Patients with type 1 diabetes require insulin treatment for survival and metabolic control, whereas those with MODY do not usually require long-term insulin treatment. Therefore, misdiagnosis can lead to inappropriate treatment. MODY should be suspected in the presence of mild to moderate, nonketosis-prone hyperglycemia in usually nonobese patients with a strong family history of diabetes.

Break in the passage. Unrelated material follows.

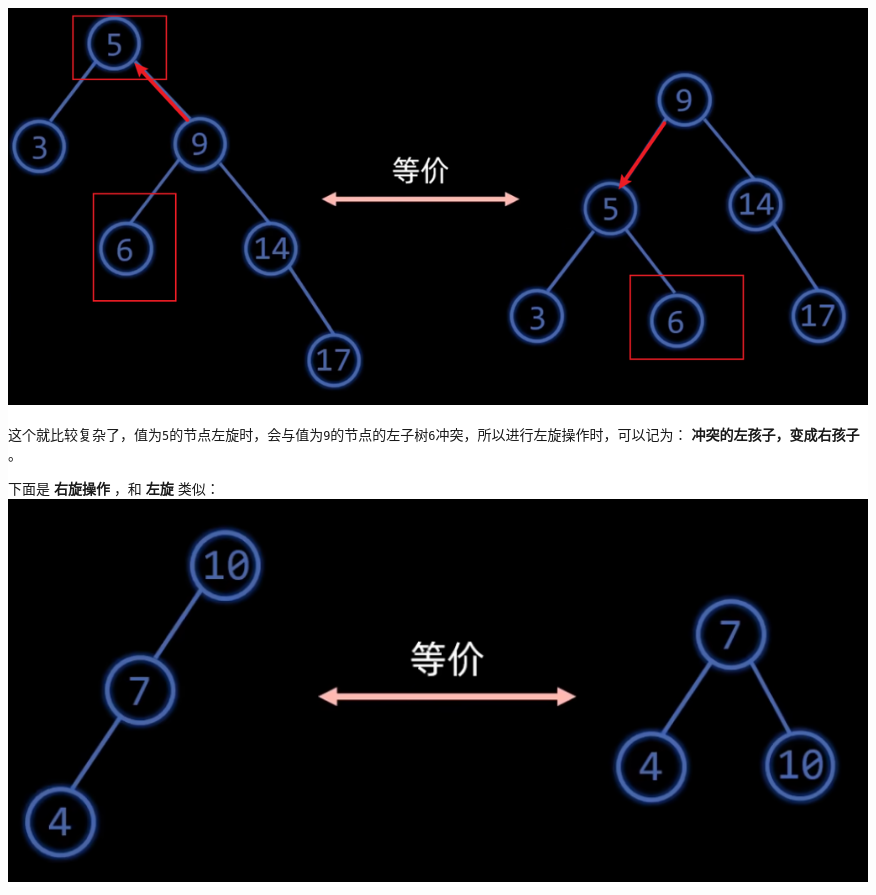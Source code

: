 ![alt text](imgs/左旋-复杂.png)

这个就比较复杂了，值为`5`的节点左旋时，会与值为`9`的节点的左子树`6`冲突，所以进行左旋操作时，可以记为： **冲突的左孩子，变成右孩子** 。

下面是 **右旋操作** ，和 **左旋** 类似：
![alt text](imgs/右旋-简单.png)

The importance of genetic testing is emphasized by the effect of a general increase in the prevalence of obesity, which may complicate a differential diagnosis including both type 2 diabetes and MODY. Correct diagnosis of MODY is also important with respect to genetic counseling and the prevention of developing the disease.78 Rapid advances in the fields of molecular analysis and laboratory technology are expected to improve the correct diagnosis of MODY and the provision of appropriate treatment based on the individual medical condition.
Abbreviation list
MODY, maturity-onset diabetes of the young; HNF, hepatocyte nuclear factor; GCK, glucokinase; PDX1, pancreatic and duodenal homeobox 1; NEUROD1, neurogenic differentiation 1; KLF11, Kruppel-like factor 11; CEL, carboxyl ester lipase; PAX4, paired-box-containing gene 4; INS, insulin; BLK, B-lymphocyte kinase; ABCC8, adenosine triphosphate (ATP)-binding cassette, sub-family C (CFTR/MRP) member 8; KCNJ 11, potassium channel, inwardly rectifying subfamily J, member 11; APPL1, adaptor protein, phosphotyrosine interaction, PH domain, and leucine zipper containing 1; OAD, oral antidiabetic drug; OGTT, oral glucose tolerance test; HOMA-IR, homeostasis model assessment for insulin resistance; BMI, body mass index; HOMA-β, homeostasis model assessment for β-cell function; hs-CRP, high-sensitivity C-reactive protein; GLP-1, glucagon-like peptide; DPP-4, dipeptidyl-peptidase-4; c-AMP, cyclic adenosine 3ʹ, 5ʹ-monophosphate.
Disclosure
The author declares no conflicts of interest in this work.